(Supplied information begins)

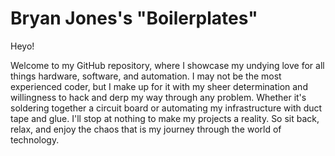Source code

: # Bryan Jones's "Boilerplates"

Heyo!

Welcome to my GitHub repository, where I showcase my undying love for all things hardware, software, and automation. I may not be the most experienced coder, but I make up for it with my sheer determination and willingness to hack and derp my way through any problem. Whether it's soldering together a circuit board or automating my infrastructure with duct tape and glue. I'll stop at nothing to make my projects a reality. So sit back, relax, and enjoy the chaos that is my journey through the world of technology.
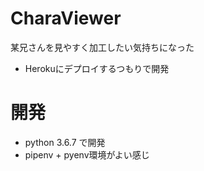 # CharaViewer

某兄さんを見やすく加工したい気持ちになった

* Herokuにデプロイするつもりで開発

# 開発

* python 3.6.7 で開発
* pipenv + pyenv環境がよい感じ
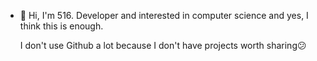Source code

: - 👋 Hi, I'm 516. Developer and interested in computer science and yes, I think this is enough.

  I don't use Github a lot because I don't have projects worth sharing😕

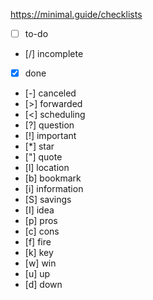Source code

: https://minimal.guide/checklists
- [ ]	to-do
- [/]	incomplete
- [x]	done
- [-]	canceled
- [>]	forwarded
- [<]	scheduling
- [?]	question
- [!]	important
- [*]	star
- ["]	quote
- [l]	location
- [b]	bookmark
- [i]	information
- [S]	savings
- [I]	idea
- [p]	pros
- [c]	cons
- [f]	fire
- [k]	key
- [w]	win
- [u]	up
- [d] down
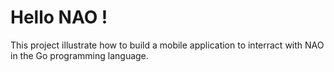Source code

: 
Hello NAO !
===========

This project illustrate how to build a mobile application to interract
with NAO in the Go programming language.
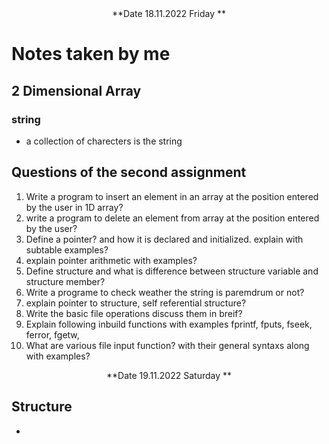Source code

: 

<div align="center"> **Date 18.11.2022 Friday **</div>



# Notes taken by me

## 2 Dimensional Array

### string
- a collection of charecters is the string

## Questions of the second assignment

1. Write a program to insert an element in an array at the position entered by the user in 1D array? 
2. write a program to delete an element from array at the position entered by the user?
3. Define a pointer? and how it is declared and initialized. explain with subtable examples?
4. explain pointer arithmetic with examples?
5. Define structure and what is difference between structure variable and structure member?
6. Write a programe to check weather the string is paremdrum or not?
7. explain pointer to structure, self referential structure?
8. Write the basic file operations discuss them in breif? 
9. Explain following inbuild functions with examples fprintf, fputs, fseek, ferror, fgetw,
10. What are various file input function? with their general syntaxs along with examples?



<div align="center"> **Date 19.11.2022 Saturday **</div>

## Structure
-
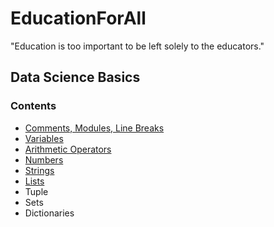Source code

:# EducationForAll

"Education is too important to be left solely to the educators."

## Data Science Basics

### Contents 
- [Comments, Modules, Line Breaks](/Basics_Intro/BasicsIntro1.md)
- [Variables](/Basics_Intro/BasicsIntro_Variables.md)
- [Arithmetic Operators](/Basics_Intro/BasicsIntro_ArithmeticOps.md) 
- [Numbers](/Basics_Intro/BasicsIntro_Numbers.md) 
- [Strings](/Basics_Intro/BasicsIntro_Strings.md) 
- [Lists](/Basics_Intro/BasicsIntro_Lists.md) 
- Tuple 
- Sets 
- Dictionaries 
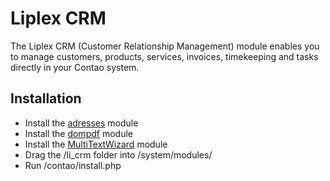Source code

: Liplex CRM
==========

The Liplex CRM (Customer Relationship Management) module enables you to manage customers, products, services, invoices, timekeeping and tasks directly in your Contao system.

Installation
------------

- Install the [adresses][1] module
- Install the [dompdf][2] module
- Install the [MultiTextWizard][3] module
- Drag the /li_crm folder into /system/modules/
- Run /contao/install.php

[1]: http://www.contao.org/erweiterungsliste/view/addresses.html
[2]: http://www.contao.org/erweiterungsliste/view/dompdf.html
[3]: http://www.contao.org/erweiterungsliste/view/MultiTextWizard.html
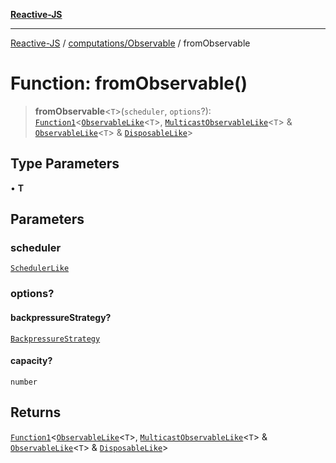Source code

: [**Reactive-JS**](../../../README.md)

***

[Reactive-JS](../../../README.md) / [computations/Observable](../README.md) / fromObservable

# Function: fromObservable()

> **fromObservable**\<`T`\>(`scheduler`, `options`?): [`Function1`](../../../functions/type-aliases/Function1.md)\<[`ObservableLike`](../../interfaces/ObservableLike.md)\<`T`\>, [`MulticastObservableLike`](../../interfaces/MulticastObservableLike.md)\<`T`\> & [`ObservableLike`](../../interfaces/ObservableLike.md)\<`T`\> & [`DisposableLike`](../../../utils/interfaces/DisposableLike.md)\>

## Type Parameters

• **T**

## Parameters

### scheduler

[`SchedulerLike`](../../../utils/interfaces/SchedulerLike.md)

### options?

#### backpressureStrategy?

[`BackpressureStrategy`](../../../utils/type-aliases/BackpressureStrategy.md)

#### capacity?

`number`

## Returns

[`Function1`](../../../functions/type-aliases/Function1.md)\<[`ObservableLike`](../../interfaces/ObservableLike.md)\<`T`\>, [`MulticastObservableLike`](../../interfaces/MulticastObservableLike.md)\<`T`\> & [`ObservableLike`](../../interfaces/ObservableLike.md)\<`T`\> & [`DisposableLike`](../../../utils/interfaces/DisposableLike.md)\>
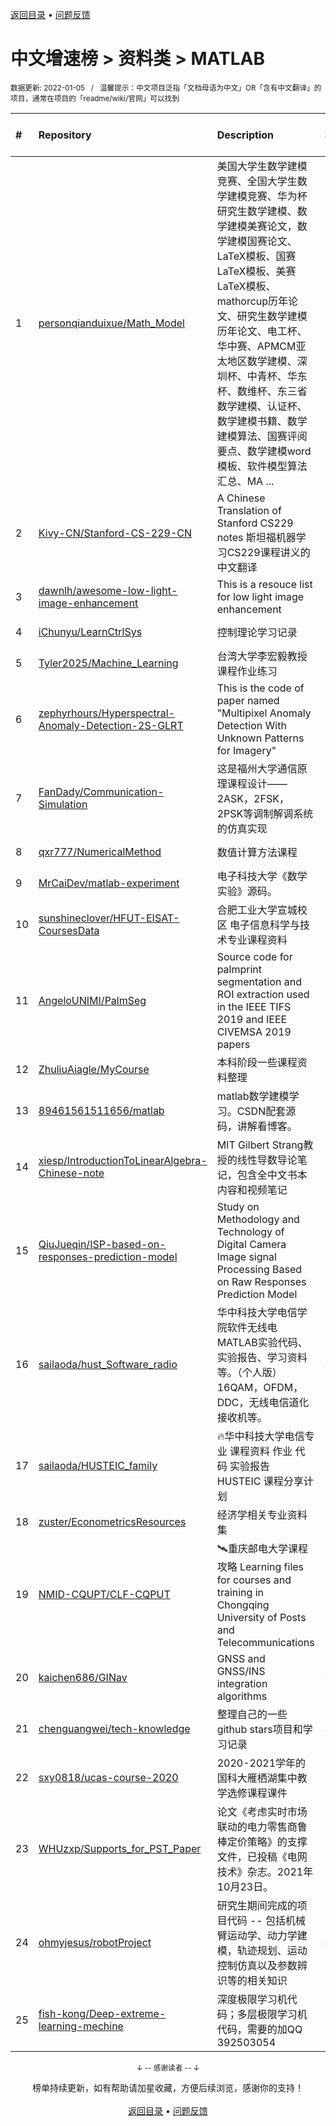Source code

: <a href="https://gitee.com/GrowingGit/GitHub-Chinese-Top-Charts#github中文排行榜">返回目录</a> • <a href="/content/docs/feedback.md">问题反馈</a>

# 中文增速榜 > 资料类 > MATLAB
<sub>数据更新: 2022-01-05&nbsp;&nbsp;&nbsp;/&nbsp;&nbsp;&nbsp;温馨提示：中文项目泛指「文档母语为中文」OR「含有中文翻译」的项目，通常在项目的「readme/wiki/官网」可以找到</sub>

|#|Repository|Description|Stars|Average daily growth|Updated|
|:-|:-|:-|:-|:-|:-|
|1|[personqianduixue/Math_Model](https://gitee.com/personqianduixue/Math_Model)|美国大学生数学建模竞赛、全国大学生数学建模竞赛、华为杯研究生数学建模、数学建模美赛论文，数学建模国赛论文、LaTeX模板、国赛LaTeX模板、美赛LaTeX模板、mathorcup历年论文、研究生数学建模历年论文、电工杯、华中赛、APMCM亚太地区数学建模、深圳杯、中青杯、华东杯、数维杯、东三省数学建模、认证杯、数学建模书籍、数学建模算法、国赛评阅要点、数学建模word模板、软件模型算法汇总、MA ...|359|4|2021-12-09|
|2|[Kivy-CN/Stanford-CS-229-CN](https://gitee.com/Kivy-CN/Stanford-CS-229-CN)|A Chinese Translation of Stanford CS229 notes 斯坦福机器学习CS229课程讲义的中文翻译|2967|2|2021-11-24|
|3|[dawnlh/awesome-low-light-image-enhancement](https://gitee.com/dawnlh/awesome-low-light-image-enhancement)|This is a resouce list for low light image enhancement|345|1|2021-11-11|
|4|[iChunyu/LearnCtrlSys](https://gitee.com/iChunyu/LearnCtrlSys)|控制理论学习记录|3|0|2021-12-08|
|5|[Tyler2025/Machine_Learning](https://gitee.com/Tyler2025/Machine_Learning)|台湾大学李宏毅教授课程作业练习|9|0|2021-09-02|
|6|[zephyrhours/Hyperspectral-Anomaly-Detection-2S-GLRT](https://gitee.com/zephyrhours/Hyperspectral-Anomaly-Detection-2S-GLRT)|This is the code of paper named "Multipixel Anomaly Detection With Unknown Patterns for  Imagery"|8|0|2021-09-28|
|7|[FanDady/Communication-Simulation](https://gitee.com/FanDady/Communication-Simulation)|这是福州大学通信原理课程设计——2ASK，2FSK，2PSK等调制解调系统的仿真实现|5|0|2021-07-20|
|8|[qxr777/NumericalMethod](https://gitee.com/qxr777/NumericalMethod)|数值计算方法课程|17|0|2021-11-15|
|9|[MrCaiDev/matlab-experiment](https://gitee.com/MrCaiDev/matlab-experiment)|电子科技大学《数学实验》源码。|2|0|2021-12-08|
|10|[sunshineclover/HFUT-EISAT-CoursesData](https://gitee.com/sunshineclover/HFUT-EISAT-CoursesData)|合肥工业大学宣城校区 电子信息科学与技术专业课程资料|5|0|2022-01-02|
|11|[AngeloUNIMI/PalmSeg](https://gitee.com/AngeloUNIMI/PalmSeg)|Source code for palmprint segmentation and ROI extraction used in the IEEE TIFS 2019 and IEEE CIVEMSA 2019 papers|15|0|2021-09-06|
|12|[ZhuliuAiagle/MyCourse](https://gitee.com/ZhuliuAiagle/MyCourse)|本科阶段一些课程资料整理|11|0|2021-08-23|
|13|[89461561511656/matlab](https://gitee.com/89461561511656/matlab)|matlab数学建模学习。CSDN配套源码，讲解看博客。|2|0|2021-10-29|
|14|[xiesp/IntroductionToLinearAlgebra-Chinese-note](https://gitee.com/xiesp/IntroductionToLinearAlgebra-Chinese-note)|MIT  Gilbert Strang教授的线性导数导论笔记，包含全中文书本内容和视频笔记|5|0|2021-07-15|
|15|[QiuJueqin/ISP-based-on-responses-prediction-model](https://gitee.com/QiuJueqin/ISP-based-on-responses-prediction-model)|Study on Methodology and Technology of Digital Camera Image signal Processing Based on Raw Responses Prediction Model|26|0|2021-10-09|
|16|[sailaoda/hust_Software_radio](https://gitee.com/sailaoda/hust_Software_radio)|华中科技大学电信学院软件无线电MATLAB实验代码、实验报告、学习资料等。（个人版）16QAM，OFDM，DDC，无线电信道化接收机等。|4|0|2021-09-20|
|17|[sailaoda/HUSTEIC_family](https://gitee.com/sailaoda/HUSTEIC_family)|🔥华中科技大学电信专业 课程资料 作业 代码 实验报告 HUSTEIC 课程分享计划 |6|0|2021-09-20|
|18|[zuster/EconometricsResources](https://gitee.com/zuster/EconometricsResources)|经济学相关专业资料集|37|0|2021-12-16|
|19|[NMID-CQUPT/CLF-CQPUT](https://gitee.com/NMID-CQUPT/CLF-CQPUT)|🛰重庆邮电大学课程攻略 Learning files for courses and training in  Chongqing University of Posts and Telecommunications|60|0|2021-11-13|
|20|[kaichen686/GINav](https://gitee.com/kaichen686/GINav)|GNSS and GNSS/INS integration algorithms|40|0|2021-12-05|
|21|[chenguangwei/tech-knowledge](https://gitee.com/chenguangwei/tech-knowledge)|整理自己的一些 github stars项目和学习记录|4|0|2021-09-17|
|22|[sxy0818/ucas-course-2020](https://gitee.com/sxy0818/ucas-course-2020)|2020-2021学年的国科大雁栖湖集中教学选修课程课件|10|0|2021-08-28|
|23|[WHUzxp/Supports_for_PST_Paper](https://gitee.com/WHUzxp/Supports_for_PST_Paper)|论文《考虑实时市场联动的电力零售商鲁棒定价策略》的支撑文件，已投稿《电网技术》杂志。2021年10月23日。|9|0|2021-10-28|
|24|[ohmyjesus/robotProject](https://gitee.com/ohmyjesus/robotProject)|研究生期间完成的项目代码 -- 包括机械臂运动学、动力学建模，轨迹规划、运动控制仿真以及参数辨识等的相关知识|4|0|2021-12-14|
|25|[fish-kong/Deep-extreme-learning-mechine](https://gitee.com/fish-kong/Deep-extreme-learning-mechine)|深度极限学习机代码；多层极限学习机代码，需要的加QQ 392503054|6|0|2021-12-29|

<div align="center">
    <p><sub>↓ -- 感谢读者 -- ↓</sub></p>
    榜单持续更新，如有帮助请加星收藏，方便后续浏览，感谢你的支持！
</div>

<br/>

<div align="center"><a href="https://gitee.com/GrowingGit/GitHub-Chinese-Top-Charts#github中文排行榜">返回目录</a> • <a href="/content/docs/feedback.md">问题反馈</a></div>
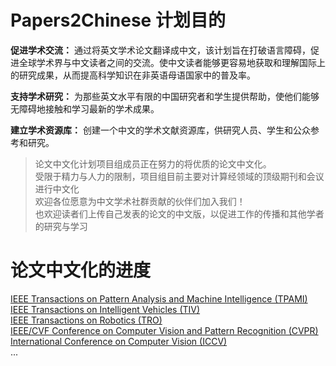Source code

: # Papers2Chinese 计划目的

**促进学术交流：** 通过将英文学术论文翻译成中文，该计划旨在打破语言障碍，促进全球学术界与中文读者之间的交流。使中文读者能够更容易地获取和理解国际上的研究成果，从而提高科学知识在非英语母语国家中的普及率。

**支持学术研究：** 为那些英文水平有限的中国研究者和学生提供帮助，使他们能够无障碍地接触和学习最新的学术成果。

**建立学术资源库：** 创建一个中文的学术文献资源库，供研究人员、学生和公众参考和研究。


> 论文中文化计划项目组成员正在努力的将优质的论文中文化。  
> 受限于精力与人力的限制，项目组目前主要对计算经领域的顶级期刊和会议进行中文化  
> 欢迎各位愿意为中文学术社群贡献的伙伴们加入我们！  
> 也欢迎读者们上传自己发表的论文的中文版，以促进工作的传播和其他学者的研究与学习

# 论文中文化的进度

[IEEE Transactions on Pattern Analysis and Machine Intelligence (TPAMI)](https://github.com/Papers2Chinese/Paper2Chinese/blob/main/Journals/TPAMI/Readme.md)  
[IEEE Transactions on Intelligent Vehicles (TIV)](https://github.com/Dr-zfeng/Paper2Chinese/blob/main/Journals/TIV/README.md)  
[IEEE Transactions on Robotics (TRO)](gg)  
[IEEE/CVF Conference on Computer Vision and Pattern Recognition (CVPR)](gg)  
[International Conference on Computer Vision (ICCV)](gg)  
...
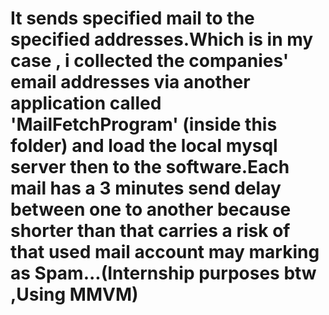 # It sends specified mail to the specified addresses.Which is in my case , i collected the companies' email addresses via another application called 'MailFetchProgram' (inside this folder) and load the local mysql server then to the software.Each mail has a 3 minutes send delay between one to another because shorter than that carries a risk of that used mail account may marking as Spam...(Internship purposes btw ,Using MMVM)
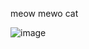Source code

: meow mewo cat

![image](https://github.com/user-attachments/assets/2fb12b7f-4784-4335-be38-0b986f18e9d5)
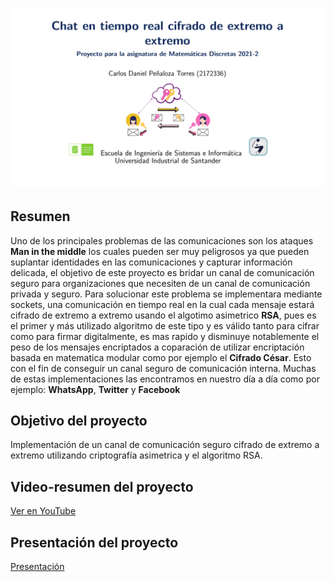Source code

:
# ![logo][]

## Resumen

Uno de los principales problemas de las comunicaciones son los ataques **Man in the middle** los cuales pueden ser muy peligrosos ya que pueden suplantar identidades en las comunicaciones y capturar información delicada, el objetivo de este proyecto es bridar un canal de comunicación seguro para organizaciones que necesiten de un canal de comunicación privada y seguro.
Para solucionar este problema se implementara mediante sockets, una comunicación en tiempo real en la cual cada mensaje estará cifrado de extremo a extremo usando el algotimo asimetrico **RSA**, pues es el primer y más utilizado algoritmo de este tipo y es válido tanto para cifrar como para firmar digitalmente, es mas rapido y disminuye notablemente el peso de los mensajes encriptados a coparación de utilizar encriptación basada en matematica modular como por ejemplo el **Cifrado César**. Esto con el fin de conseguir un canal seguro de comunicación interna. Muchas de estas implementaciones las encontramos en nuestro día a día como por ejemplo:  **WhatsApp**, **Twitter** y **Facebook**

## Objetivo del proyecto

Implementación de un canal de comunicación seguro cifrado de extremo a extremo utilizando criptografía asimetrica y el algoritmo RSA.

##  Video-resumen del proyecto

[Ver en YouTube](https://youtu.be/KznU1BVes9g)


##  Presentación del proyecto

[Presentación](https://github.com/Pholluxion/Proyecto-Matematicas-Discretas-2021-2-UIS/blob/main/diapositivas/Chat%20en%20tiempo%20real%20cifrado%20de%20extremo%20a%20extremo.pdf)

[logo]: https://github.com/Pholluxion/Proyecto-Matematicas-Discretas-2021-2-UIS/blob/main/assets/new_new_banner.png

(Supplied information ends)

■ The problem ■
Scan the listing above, and wherever a line holds the word "ObservableLike", copy it.

■ Finished exercise ■
> **fromObservable**\<`T`\>(`scheduler`, `options`?): [`Function1`](../../../functions/type-aliases/Function1.md)\<[`ObservableLike`](../../interfaces/ObservableLike.md)\<`T`\>, [`MulticastObservableLike`](../../interfaces/MulticastObservableLike.md)\<`T`\> & [`ObservableLike`](../../interfaces/ObservableLike.md)\<`T`\> & [`DisposableLike`](../../../utils/interfaces/DisposableLike.md)\>
[`Function1`](../../../functions/type-aliases/Function1.md)\<[`ObservableLike`](../../interfaces/ObservableLike.md)\<`T`\>, [`MulticastObservableLike`](../../interfaces/MulticastObservableLike.md)\<`T`\> & [`ObservableLike`](../../interfaces/ObservableLike.md)\<`T`\> & [`DisposableLike`](../../../utils/interfaces/DisposableLike.md)\>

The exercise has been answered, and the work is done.